Data excerpts:

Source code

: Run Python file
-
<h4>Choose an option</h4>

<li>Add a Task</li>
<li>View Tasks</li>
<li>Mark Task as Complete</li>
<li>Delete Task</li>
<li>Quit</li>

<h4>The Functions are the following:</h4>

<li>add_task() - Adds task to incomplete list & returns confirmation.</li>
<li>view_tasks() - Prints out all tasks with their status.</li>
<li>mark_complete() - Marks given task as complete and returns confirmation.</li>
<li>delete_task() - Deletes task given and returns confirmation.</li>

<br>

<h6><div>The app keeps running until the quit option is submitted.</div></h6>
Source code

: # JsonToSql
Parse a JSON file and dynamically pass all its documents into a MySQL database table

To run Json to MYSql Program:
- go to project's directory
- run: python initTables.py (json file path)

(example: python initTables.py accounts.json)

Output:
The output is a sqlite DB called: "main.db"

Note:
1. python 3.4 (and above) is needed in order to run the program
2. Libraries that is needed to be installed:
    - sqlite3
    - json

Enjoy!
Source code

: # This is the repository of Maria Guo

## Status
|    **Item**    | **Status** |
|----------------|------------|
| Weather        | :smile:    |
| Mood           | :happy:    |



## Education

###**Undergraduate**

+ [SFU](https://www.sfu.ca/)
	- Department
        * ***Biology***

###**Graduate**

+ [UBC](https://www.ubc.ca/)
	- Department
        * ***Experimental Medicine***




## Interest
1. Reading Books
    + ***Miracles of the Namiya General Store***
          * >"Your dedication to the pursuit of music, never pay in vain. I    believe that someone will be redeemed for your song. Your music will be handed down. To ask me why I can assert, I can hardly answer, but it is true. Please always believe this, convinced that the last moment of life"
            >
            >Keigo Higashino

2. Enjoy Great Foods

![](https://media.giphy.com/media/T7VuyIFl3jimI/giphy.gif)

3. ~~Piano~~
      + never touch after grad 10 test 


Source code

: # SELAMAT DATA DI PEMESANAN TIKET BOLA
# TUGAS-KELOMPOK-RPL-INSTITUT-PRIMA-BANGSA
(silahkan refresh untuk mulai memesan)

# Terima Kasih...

_Your assignment:_
Could you write out all the entries word for word?

_Exercise answer:_
Source code

: Run Python file
-
<h4>Choose an option</h4>

<li>Add a Task</li>
<li>View Tasks</li>
<li>Mark Task as Complete</li>
<li>Delete Task</li>
<li>Quit</li>

<h4>The Functions are the following:</h4>

<li>add_task() - Adds task to incomplete list & returns confirmation.</li>
<li>view_tasks() - Prints out all tasks with their status.</li>
<li>mark_complete() - Marks given task as complete and returns confirmation.</li>
<li>delete_task() - Deletes task given and returns confirmation.</li>

<br>

<h6><div>The app keeps running until the quit option is submitted.</div></h6>
Source code

: # JsonToSql
Parse a JSON file and dynamically pass all its documents into a MySQL database table

To run Json to MYSql Program:
- go to project's directory
- run: python initTables.py (json file path)

(example: python initTables.py accounts.json)

Output:
The output is a sqlite DB called: "main.db"

Note:
1. python 3.4 (and above) is needed in order to run the program
2. Libraries that is needed to be installed:
    - sqlite3
    - json

Enjoy!
Source code

: # This is the repository of Maria Guo

## Status
|    **Item**    | **Status** |
|----------------|------------|
| Weather        | :smile:    |
| Mood           | :happy:    |



## Education

###**Undergraduate**

+ [SFU](https://www.sfu.ca/)
	- Department
        * ***Biology***

###**Graduate**

+ [UBC](https://www.ubc.ca/)
	- Department
        * ***Experimental Medicine***




## Interest
1. Reading Books
    + ***Miracles of the Namiya General Store***
          * >"Your dedication to the pursuit of music, never pay in vain. I    believe that someone will be redeemed for your song. Your music will be handed down. To ask me why I can assert, I can hardly answer, but it is true. Please always believe this, convinced that the last moment of life"
            >
            >Keigo Higashino

2. Enjoy Great Foods

![](https://media.giphy.com/media/T7VuyIFl3jimI/giphy.gif)

3. ~~Piano~~
      + never touch after grad 10 test 


Source code

: # SELAMAT DATA DI PEMESANAN TIKET BOLA
# TUGAS-KELOMPOK-RPL-INSTITUT-PRIMA-BANGSA
(silahkan refresh untuk mulai memesan)

# Terima Kasih...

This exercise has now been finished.